HOW TO COMPLETE THIS TASK: Examine the records below. Report how many of their lines contain the word "récursif", with no other content.

====== SUPPLIED RECORDS ======

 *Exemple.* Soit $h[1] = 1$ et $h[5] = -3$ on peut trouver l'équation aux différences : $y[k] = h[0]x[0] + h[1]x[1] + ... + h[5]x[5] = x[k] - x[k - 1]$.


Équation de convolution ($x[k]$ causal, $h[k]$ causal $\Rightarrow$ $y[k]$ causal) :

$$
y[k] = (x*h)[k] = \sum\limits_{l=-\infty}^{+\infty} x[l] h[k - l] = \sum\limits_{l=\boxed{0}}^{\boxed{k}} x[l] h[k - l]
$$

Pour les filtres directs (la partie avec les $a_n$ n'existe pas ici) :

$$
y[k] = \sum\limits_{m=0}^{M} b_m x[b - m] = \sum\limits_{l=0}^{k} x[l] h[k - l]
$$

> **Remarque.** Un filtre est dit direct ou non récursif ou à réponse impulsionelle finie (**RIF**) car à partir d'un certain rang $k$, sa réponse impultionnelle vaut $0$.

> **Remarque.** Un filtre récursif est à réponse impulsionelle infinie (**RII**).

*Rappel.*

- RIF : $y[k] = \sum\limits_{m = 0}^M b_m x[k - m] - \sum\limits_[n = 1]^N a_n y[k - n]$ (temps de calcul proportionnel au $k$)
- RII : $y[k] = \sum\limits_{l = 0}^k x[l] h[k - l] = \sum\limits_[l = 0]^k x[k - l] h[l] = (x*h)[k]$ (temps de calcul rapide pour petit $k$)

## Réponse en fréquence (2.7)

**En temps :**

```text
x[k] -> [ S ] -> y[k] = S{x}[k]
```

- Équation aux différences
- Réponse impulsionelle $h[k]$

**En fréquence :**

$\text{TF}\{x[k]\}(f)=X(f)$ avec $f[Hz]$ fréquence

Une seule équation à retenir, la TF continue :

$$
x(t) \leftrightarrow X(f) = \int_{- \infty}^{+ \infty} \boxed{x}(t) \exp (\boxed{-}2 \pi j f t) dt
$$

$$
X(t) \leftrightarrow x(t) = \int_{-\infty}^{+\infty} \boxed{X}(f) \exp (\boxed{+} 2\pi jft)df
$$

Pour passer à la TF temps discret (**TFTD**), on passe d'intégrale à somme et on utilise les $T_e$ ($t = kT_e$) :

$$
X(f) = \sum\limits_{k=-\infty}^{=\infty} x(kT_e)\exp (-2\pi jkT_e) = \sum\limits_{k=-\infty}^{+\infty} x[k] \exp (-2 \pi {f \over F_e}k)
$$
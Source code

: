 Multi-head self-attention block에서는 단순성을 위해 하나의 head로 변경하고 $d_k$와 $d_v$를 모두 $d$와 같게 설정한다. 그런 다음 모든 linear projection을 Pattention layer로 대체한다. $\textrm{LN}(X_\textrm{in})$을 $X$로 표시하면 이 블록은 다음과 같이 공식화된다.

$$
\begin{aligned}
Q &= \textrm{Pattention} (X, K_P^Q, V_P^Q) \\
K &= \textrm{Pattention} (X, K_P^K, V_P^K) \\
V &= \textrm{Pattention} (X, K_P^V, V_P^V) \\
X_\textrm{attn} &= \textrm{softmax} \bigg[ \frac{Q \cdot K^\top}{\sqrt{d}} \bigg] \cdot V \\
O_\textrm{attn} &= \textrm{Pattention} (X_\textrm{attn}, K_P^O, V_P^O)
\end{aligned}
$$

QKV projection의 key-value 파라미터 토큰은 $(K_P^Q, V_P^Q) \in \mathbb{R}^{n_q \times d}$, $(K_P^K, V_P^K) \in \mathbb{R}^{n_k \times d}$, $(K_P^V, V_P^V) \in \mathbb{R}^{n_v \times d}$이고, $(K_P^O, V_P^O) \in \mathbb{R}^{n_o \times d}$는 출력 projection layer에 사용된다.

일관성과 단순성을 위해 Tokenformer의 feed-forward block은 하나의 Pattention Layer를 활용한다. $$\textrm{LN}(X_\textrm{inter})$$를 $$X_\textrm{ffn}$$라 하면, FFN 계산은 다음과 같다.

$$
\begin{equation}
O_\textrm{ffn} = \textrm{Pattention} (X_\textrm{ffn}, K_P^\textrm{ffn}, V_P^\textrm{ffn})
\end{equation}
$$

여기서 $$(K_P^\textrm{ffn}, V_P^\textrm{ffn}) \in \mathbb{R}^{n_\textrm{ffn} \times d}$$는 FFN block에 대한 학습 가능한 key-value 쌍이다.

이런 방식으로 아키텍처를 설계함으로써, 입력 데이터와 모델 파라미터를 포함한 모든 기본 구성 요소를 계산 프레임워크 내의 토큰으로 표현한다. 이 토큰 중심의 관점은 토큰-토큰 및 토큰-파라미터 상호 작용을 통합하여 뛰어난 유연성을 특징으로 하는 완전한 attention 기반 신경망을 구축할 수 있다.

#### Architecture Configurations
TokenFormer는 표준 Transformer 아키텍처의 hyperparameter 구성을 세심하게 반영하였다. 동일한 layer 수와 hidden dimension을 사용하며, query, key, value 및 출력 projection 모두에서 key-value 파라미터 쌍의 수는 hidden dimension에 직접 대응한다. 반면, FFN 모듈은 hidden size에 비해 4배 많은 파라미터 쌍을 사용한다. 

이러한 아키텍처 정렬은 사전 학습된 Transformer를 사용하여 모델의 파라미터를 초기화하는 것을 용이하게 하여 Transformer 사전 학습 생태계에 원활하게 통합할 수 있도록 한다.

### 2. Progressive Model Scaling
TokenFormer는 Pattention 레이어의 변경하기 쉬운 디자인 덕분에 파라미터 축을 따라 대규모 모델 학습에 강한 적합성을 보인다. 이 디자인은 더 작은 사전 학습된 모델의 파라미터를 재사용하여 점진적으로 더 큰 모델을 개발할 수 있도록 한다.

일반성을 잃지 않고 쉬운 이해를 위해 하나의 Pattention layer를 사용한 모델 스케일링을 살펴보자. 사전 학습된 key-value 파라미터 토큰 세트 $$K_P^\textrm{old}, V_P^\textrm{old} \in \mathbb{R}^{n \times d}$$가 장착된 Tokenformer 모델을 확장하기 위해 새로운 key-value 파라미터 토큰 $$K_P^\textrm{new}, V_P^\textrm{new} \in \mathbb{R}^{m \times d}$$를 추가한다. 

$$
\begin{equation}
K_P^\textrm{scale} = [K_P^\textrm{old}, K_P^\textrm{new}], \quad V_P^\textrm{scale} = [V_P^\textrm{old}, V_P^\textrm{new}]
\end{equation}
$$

======

SOLUTION TO THIS TASK: 2